I really like Doug Parker, but I have trouble believing that his primary role right now is employee communications. Shouldn’t he be assisting in orchestrating this merger or is that all delegated out?
Nick – It is pretty much delegated out. They have their integration management office which is headed up by Robert Isom and Bev Goulet. From there, they are directing 29 different integration teams. So Doug is really above the day to day integration work.
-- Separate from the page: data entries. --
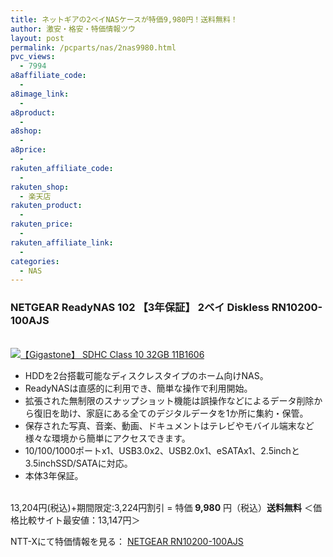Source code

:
 ```yaml
---
title: ネットギアの2ベイNASケースが特価9,980円！送料無料！
author: 激安・格安・特価情報ツウ
layout: post
permalink: /pcparts/nas/2nas9980.html
pvc_views:
  - 7994
a8affiliate_code:
  -
a8image_link:
  -
a8product:
  -
a8shop:
  -
a8price:
  -
rakuten_affiliate_code:
  -
rakuten_shop:
  - 楽天店
rakuten_product:
  -
rakuten_price:
  -
rakuten_affiliate_link:
  -
categories:
  - NAS
---
```

### NETGEAR ReadyNAS 102 【3年保証】 2ベイ Diskless RN10200-100AJS

<div class="img-bg2 img_L">
  <a href="//px.a8.net/svt/ejp?a8mat=ZYP6S+8IMA3E+S1Q+BWGDT&#038;a8ejpredirect=//nttxstore.jp/_II_NG14333022" target="_blank"><br /> <img border="0" alt="【Gigastone】 SDHC Class 10 32GB 11B1606" src="//i0.wp.com/image.nttxstore.jp/l2_images/N/NG/NG14333022.jpg?w=120" data-recalc-dims="1" /></a>
</div>

<!--more-->

  * HDDを2台搭載可能なディスクレスタイプのホーム向けNAS。
  * ReadyNASは直感的に利用でき、簡単な操作で利用開始。
  * 拡張された無制限のスナップショット機能は誤操作などによるデータ削除から復旧を助け、家庭にある全てのデジタルデータを1か所に集約・保管。
  * 保存された写真、音楽、動画、ドキュメントはテレビやモバイル端末など様々な環境から簡単にアクセスできます。
  * 10/100/1000ポートx1、USB3.0x2、USB2.0x1、eSATAx1、2.5inchと3.5inchSSD/SATAに対応。
  * 本体3年保証。

<br clear="all" />13,204円(税込)+期間限定:3,224円割引 = 特価 <span class="tokka-price"><strong>9,980</strong></span> 円（税込）**送料無料**
＜価格比較サイト最安値：13,147円＞

NTT-Xにて特価情報を見る： <span class="fs150p"><a href="//px.a8.net/svt/ejp?a8mat=ZYP6S+8IMA3E+S1Q+BWGDT&#038;a8ejpredirect=//nttxstore.jp/_II_NG14333022" target="_blank">NETGEAR RN10200-100AJS</a></span>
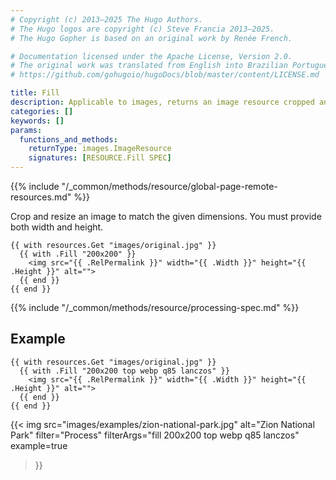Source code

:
 ```yaml
---
# Copyright (c) 2013–2025 The Hugo Authors.
# The Hugo logos are copyright (c) Steve Francia 2013–2025.
# The Hugo Gopher is based on an original work by Renée French.

# Documentation licensed under the Apache License, Version 2.0.
# The original work was translated from English into Brazilian Portuguese.
# https://github.com/gohugoio/hugoDocs/blob/master/content/LICENSE.md

title: Fill
description: Applicable to images, returns an image resource cropped and resized to the given dimensions.
categories: []
keywords: []
params:
  functions_and_methods:
    returnType: images.ImageResource
    signatures: [RESOURCE.Fill SPEC]
---
```


{{% include "/_common/methods/resource/global-page-remote-resources.md" %}}

Crop and resize an image to match the given dimensions. You must provide both width and height.

```go-html-template
{{ with resources.Get "images/original.jpg" }}
  {{ with .Fill "200x200" }}
    <img src="{{ .RelPermalink }}" width="{{ .Width }}" height="{{ .Height }}" alt="">
  {{ end }}
{{ end }}
```

{{% include "/_common/methods/resource/processing-spec.md" %}}

## Example

```go-html-template
{{ with resources.Get "images/original.jpg" }}
  {{ with .Fill "200x200 top webp q85 lanczos" }}
    <img src="{{ .RelPermalink }}" width="{{ .Width }}" height="{{ .Height }}" alt="">
  {{ end }}
{{ end }}
```

{{< img
  src="images/examples/zion-national-park.jpg"
  alt="Zion National Park"
  filter="Process"
  filterArgs="fill 200x200 top webp q85 lanczos"
  example=true
>}}
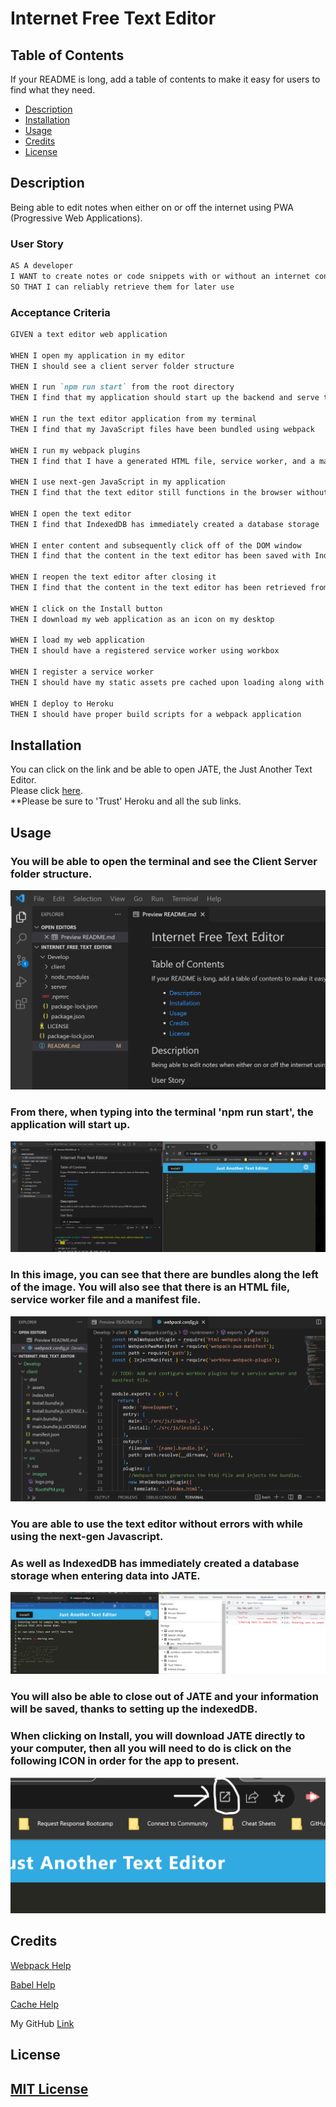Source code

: # Internet Free Text Editor

## Table of Contents

If your README is long, add a table of contents to make it easy for users to find what they need.
- [Description](#description)
- [Installation](#installation)
- [Usage](#usage)
- [Credits](#credits)
- [License](#license)

## Description
Being able to edit notes when either on or off the internet using PWA (Progressive Web Applications).

### User Story

```md
AS A developer
I WANT to create notes or code snippets with or without an internet connection
SO THAT I can reliably retrieve them for later use
```

### Acceptance Criteria

```md
GIVEN a text editor web application

WHEN I open my application in my editor
THEN I should see a client server folder structure

WHEN I run `npm run start` from the root directory
THEN I find that my application should start up the backend and serve the client

WHEN I run the text editor application from my terminal
THEN I find that my JavaScript files have been bundled using webpack

WHEN I run my webpack plugins
THEN I find that I have a generated HTML file, service worker, and a manifest file

WHEN I use next-gen JavaScript in my application
THEN I find that the text editor still functions in the browser without errors

WHEN I open the text editor
THEN I find that IndexedDB has immediately created a database storage

WHEN I enter content and subsequently click off of the DOM window
THEN I find that the content in the text editor has been saved with IndexedDB

WHEN I reopen the text editor after closing it
THEN I find that the content in the text editor has been retrieved from our IndexedDB

WHEN I click on the Install button
THEN I download my web application as an icon on my desktop

WHEN I load my web application
THEN I should have a registered service worker using workbox

WHEN I register a service worker
THEN I should have my static assets pre cached upon loading along with subsequent pages and static assets

WHEN I deploy to Heroku
THEN I should have proper build scripts for a webpack application
```

## Installation

You can click on the link and be able to open JATE, the Just Another Text Editor.<br>
Please click [here](https://internet-free-text-editor.herokuapp.com/).<br>
**Please be sure to 'Trust' Heroku and all the sub links.

## Usage

### You will be able to open the terminal and see the Client Server folder structure.


![alt text](./Develop/client/src/images/ClientServerFolder.png)



### From there, when typing into the terminal 'npm run start', the application will start up.


![alt text](./Develop/client/src/images/RootNPM.png)




### In this image, you can see that there are bundles along the left of the image.  You will also see that there is an HTML file, service worker file and a manifest file.  


![alt text](./Develop/client/src/images/JSbundleWP.png)



### You are able to use the text editor without errors with while using the next-gen Javascript.
### As well as IndexedDB has immediately created a database storage when entering data into JATE.


![alt text](./Develop/client/src/images/IndexDBstorage.png)



### You will also be able to close out of JATE and your information will be saved, thanks to setting up the indexedDB.
### When clicking on Install, you will download JATE directly to your computer, then all you will need to do is click on the following ICON in order for the app to present.


![alt text](./Develop/client/src/images/Icon.png)




## Credits

[Webpack Help](https://www.npmjs.com/package/webpack-pwa-manifest)

[Babel Help](https://webpack.js.org/loaders/babel-loader/)

[Cache Help](https://medium.com/animall-engineering/best-caching-strategies-progressive-web-app-pwa-c610d65b2009)

My GitHub [Link](https://github.com/labeutler/internet_free_text_editor)

## License

[MIT License](https://choosealicense.com/licenses/mit/)
---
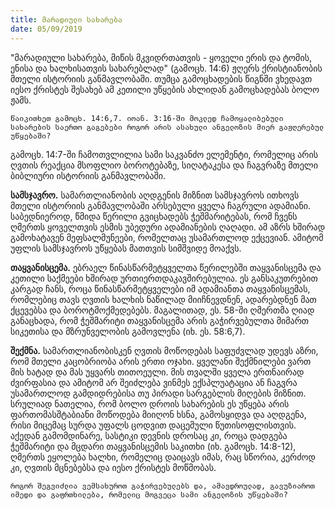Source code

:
 ```yaml
---
title: მარადიული სახარება
date: 05/09/2019
---
```


"მარადიული სახარება, მიწის მკვიდრთათვის - ყოველი ერის და ტომის, ენისა და ხალხისათვის სახარებლად" (გამოცხ. 14:6) ჟღერს ქრისტიანობის მთელი ისტორიის განმავლობაში. თუმცა გამოცხადების წიგნში ვხედავთ იესო ქრისტეს შესახებ ამ კეთილი უწყების ახლიდან გამოცხადებას ბოლო ჟამს.

`წაიკითხეთ გამოცხ. 14:6,7. იოან. 3:16-ში მოკლედ ჩამოყალიბებული სახარების საერთო გაგებები როგორ არის ასახული ანგელოზის მიერ გაჟღერებულ უწყებაში?`

გამოცხ. 14:7-ში ჩამოთვლილია სამი საკვანძო ელემენტი, რომელიც არის ღვთის რეაქცია მსოფლიო ბოროტებაზე, სიღატაკესა და ჩაგვრაზე მთელი ბიბლიური ისტორიის განმავლობაში.

**სამსჯავრო.** სამართლიანობის აღდგენის მიზნით სამსჯავროს ითხოვს მთელი ისტორიის განმავლობაში არსებული ყველა ჩაგრული ადამიანი. საბედნიეროდ, წმიდა წერილი გვიცხადებს ჭეშმარიტებას, რომ ჩვენს ღმერთს ყოველთვის ესმის უბედური ადამიანების ღაღადი. ამ აზრს ხშირად გამოხატავენ მეფსალმუნეები, რომელთაც უსამართლოდ ექცევიან. ამიტომ უფლის სამსჯავროს უწყებას მათთვის სიმშვიდე მოაქვს.

**თაყვანისცემა.** ებრაელ წინასწარმეტყველთა წერილებში თაყვანისცემა და კეთილი საქმეები ხშირად ურთიერთდაკავშირებულია. ეს განსაკუთრებით კარგად ჩანს, როცა წინასწარმეტყველები იმ ადამიანთა თაყვანისცემას, რომლებიც თავს ღვთის ხალხის ნაწილად მიიჩნევდნენ, ადარებდნენ მათ ქცევებსა და ბოროტმოქმედებებს. მაგალითად, ეს. 58-ში ღმერთმა ღიად განაცხადა, რომ ჭეშმარიტი თაყვანისცემა  არის გაჭირვებულთა მიმართ სიკეთისა და მზრუნველობის გამოვლენა (იხ. ეს. 58:6,7).

**შექმნა.** სამართლიანობისკენ ღვთის მოწოდებას საფუძვლად უდევს აზრი, რომ მთელი კაცობრიობა არის ერთი ოჯახი. ყველანი შექმნილები ვართ მის ხატად და მას უყვარს თითოეული. მის თვალში ყველა ერთნაირად ძვირფასია და ამიტომ არ შეიძლება ვინმეს ექსპლუატაცია ან ჩაგვრა უსამართლოდ გამდიდრებისა თუ პირადი სარგებლის მიღების მიზნით. სრულიად ნათელია, რომ ბოლო დროის სახარების ეს უწყება არის ფართომასშტაბიანი მოწოდება მიიღონ ხსნა, გამოსყიდვა და აღდგენა, რისი მიცემაც სურდა უფალს ცოდვით დაცემული წუთისოფლისთვის. აქედან გამომდინარე, სასტიკი დევნის დროსაც კი, როცა დადგება ჭეშმარიტი და მცდარი თაყვანისცემის საკითხი (იხ. გამოცხ. 14:8-12), ღმერთს ეყოლება ხალხი, რომელიც დაიცავს იმას, რაც სწორია, კერძოდ კი, ღვთის მცნებებსა და იესო ქრისტეს მოწმობას.

`როგორ შეგვიძლია ვემსახუროთ გაჭირვებულებს და, ამავდროულად, გავუზიაროთ იმედი და გაფრთხილება, რომელიც მოგვეცა სამი ანგელოზის უწყებაში?`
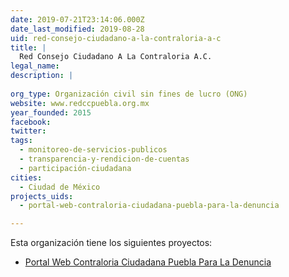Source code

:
 ```yaml
---
date: 2019-07-21T23:14:06.000Z
date_last_modified: 2019-08-28
uid: red-consejo-ciudadano-a-la-contraloria-a-c
title: |
  Red Consejo Ciudadano A La Contraloria A.C.
legal_name: 
description: |
  
org_type: Organización civil sin fines de lucro (ONG)
website: www.redccpuebla.org.mx
year_founded: 2015
facebook: 
twitter: 
tags:
  - monitoreo-de-servicios-publicos
  - transparencia-y-rendicion-de-cuentas
  - participación-ciudadana
cities: 
  - Ciudad de México
projects_uids:
  - portal-web-contraloria-ciudadana-puebla-para-la-denuncia

---
```


Esta organización tiene los siguientes proyectos:

- [Portal Web Contraloria Ciudadana Puebla Para La Denuncia](/proyectos/portal-web-contraloria-ciudadana-puebla-para-la-denuncia)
Seems to me he’s more like the rudder, just making sure the ship keeps moving in the right direction.
delegating it, as cranky mentioned, makes sense.
he’ll be involved in some high level strategy decisions
but in the long run, the merger won’t sink or swim based on aligned catering or what not.
its more about making sure he has a workforce that stands behind the changes.
helps to keep them in the loop.
I can understand this was a softball interview, given the fact Cranky does not have journalism credentials. I have a client that has elite level with USeless Air. Several times he’s had to endure international flights with no meals served in First Class. The purser stated that the airline forgot to pay the catering service! My experience from Costa Rica to Charlotte was unique for being the only time a plane departed without safety demonstrations or announcements. I would have started by asking Mr. Parker if he feels proud of running an airline that never makes the top ten in quality of service.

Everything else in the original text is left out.